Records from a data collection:
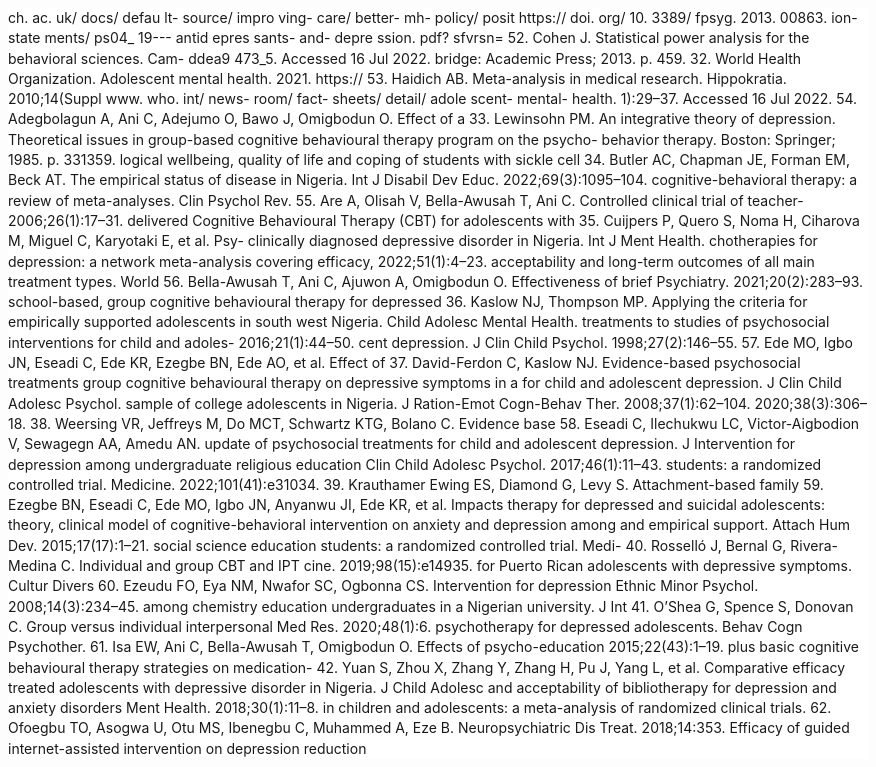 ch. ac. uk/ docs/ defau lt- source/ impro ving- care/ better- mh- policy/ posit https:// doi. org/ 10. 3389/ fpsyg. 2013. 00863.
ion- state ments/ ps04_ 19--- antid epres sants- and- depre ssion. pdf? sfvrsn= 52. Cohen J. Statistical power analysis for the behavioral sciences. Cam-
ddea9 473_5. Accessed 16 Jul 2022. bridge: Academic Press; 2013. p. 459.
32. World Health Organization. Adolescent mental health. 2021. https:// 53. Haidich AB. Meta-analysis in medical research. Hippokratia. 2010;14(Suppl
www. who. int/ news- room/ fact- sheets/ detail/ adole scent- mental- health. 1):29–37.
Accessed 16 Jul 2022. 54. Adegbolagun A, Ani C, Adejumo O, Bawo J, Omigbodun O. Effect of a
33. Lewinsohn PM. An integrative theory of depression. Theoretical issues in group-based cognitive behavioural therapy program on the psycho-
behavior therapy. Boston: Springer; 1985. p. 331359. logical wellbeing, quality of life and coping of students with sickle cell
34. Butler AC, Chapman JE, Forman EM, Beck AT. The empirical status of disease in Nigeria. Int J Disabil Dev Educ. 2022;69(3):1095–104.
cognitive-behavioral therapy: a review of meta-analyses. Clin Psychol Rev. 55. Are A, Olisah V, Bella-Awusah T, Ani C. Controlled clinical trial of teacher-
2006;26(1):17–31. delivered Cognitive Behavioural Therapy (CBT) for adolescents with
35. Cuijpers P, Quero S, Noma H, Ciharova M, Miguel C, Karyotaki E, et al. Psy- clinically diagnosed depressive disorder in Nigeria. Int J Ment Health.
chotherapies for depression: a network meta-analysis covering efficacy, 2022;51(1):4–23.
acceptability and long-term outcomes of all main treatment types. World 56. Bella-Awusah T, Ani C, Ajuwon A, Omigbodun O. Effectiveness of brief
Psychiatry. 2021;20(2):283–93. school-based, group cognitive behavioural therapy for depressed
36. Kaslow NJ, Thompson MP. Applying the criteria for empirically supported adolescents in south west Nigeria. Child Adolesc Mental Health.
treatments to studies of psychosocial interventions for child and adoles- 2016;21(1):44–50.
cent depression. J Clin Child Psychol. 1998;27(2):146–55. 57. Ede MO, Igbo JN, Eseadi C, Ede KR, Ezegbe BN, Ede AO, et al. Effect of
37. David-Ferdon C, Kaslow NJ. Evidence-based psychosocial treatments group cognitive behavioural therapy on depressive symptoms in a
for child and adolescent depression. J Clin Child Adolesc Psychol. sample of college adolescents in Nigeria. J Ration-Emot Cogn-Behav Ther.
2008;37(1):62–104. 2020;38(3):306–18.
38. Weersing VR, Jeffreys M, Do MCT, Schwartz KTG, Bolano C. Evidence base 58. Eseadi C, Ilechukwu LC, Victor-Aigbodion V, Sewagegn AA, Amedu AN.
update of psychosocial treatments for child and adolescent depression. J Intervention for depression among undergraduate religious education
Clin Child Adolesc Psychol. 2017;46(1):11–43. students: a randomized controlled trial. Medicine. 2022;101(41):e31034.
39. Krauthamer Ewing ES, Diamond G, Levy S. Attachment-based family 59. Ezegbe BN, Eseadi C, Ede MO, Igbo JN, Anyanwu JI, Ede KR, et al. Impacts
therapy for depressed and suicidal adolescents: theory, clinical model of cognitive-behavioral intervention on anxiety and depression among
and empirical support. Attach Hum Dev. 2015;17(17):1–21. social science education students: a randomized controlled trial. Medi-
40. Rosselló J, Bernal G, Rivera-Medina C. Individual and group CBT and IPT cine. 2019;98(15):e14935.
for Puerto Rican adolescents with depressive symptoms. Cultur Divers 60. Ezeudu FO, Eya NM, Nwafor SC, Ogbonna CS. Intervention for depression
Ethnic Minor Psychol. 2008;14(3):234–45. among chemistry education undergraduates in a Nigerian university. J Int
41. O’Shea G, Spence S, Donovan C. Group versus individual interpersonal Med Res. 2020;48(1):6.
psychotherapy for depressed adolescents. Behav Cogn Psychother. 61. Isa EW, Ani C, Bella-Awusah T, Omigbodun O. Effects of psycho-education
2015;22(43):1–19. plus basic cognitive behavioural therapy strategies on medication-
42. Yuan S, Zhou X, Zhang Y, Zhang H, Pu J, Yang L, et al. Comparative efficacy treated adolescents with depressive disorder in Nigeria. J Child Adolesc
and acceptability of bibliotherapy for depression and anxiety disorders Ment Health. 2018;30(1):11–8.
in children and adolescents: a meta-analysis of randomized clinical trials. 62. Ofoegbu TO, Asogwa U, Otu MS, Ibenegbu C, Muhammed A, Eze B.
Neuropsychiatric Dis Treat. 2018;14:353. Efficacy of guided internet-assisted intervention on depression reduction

---

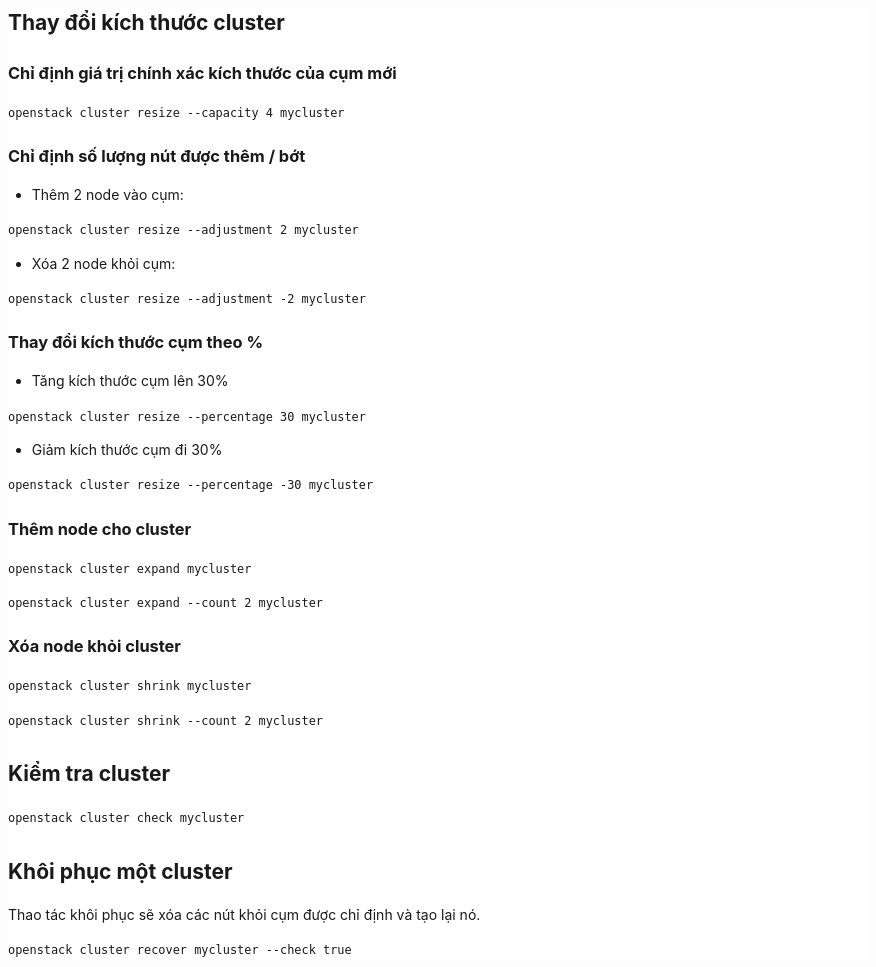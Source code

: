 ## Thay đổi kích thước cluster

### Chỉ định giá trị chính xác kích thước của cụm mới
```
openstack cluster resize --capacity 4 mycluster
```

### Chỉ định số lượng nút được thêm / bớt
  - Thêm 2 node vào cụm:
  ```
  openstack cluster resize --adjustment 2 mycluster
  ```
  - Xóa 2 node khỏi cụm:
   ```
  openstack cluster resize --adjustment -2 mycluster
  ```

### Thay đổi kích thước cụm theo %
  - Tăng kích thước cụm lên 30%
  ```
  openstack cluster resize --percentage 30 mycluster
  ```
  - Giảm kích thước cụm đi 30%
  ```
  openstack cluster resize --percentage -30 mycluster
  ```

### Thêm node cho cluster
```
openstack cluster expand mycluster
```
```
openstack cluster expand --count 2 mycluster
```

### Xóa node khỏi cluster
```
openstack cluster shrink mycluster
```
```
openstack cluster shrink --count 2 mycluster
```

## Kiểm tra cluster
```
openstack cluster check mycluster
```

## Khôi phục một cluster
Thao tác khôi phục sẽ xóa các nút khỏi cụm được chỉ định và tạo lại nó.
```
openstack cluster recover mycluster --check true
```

TASK INSTRUCTIONS:
The answer must be every line from the records above that contains the word "khỏi", copied in full.

ANSWER SPACE:
  - Xóa 2 node khỏi cụm:
### Xóa node khỏi cluster
Thao tác khôi phục sẽ xóa các nút khỏi cụm được chỉ định và tạo lại nó.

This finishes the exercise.